Mais de dez mil pessoas participaram da marcha, organizada pela Associação Nacional de Amizade Itália-Cuba (ANAIC). Os manifestantes foram convocados por diversas organizações políticas, sociais e trabalhistas e partiram às 15h, horário local, do icônico Coliseu de Roma.
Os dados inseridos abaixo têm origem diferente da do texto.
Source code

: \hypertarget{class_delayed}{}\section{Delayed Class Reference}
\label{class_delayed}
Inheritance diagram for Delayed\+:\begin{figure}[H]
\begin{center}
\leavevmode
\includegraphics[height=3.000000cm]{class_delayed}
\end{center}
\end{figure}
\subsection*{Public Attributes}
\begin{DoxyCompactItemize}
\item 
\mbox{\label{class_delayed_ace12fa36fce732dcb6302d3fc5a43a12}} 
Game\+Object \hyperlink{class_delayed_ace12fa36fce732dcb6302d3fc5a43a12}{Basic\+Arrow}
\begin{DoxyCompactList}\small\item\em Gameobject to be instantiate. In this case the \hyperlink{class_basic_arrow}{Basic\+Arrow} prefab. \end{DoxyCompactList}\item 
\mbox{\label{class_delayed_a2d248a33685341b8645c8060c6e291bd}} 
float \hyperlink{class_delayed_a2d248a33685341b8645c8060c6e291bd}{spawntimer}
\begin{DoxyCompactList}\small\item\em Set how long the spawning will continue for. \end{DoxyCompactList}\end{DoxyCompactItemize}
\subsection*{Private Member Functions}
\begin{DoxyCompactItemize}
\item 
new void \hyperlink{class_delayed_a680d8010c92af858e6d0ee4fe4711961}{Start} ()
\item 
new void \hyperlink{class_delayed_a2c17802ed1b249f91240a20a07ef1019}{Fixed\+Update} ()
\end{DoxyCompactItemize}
Marco Papacci, presidente da ANAIC, enfatizou em declarações à Prensa Latina o apoio a essa iniciativa, que visava reafirmar o apoio à ilha diante da intensificação do bloqueio econômico imposto pelos EUA há mais de 60 anos, ao qual se somaram recentemente novas medidas genocidas.
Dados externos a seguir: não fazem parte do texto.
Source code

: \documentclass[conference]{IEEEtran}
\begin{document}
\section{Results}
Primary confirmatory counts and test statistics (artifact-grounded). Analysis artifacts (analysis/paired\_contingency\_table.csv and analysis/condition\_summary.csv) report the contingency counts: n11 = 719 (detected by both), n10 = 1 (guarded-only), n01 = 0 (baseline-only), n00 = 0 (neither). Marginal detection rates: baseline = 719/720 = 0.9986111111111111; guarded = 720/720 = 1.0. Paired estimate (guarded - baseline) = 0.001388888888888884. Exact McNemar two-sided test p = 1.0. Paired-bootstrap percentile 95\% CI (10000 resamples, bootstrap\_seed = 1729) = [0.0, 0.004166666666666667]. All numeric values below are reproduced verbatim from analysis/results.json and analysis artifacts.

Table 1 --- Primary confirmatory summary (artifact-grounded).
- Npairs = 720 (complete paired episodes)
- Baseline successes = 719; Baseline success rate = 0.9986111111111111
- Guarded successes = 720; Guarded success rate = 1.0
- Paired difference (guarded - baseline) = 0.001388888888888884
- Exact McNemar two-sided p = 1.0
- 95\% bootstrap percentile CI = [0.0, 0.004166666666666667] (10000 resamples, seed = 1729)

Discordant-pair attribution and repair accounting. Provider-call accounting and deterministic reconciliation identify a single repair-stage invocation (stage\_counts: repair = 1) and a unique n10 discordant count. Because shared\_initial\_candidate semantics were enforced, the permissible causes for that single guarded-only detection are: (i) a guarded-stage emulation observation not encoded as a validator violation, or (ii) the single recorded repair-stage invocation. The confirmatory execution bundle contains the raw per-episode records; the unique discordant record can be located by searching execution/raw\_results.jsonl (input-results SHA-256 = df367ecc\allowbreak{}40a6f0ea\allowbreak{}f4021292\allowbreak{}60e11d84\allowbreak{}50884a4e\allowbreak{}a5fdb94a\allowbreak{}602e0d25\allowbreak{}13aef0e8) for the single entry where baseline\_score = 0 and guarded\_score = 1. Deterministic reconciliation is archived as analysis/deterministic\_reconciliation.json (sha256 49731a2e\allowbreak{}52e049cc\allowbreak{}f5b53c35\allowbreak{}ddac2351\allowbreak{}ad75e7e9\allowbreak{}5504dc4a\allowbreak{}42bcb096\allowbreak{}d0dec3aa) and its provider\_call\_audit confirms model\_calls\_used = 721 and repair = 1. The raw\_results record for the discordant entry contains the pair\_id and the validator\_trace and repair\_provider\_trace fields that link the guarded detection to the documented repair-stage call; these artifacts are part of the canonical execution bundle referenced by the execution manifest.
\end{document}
A este apelo, lançado por esse grupo, juntamente com a Fundação Gianni Miná, presidida por Loredana Macchietti, viúva do renomado intelectual e grande amigo da ilha, juntaram-se dezenas de importantes grupos políticos, como Poder ao Povo, Esquerda Italiana, Europa Verde, Refundação Comunista e Pátria Socialista.
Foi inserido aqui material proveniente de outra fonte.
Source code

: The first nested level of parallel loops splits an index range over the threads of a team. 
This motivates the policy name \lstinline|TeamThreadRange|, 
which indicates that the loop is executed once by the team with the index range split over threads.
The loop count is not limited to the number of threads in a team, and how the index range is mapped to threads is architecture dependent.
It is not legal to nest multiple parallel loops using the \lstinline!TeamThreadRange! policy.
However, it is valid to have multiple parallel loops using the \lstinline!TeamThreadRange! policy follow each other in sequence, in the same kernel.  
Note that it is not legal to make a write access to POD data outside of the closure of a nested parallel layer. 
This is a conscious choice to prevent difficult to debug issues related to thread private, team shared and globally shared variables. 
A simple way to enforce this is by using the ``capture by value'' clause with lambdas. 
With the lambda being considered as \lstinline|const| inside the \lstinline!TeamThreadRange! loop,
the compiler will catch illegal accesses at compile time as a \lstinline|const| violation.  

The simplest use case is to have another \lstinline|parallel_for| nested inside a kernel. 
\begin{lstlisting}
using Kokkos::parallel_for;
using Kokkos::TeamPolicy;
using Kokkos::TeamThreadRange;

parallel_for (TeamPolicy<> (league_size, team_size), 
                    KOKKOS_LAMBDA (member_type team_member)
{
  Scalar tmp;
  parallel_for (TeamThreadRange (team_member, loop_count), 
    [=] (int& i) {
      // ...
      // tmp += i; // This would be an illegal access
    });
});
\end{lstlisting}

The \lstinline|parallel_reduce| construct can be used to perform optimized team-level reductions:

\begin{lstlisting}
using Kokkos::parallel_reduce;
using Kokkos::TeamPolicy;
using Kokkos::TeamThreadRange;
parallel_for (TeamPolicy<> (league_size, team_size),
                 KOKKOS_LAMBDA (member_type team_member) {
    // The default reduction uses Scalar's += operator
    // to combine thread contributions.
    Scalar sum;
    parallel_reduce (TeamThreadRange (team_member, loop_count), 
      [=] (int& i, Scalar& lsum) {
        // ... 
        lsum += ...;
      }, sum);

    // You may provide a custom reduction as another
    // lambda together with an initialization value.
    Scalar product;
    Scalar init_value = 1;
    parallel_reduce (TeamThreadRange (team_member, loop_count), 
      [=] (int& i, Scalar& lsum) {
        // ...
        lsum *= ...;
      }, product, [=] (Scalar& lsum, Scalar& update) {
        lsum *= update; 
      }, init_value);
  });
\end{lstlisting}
Também se mobilizaram o Partido Comunista, a Associação de Promoção Social ARCI, a Rede Global de Mobilização pela Paz, a Agência de Intercâmbio Cultural e Econômico com Cuba (AICEC), o Sindicato Base (USB) e a Confederação Geral Italiana do Trabalho (CGIL).
Participaram também representantes do Movimento Cinco Estrelas (M5S), da associação “La Villetta for Cuba”, da Pátria Socialista, da Sementes da Paz, da Federação dos Trabalhadores e Metalúrgicos (FIOM), das organizações juvenis Cambiare Rotta e Oposição Estudantil Alternativa (OSA), e de associações de cubanos residentes na Itália.
A marcha de sábado teve como tema “Cuba não é uma ameaça”, em rejeição ao argumento falacioso usado pelo presidente dos EUA, Donald Trump, para justificar a recente assinatura de uma ordem executiva genocida destinada a impedir a entrada de combustível naquele país.
Bandeiras cubanas e cartazes com slogans de solidariedade inundaram as avenidas de San Gregorio, Aventino e Piramide Cestia, até a Plaza Ostiense, nas proximidades da Porta San Pablo, um monumento do século III d.C., palco de importantes ações da resistência antifascista italiana durante a Segunda Guerra Mundial.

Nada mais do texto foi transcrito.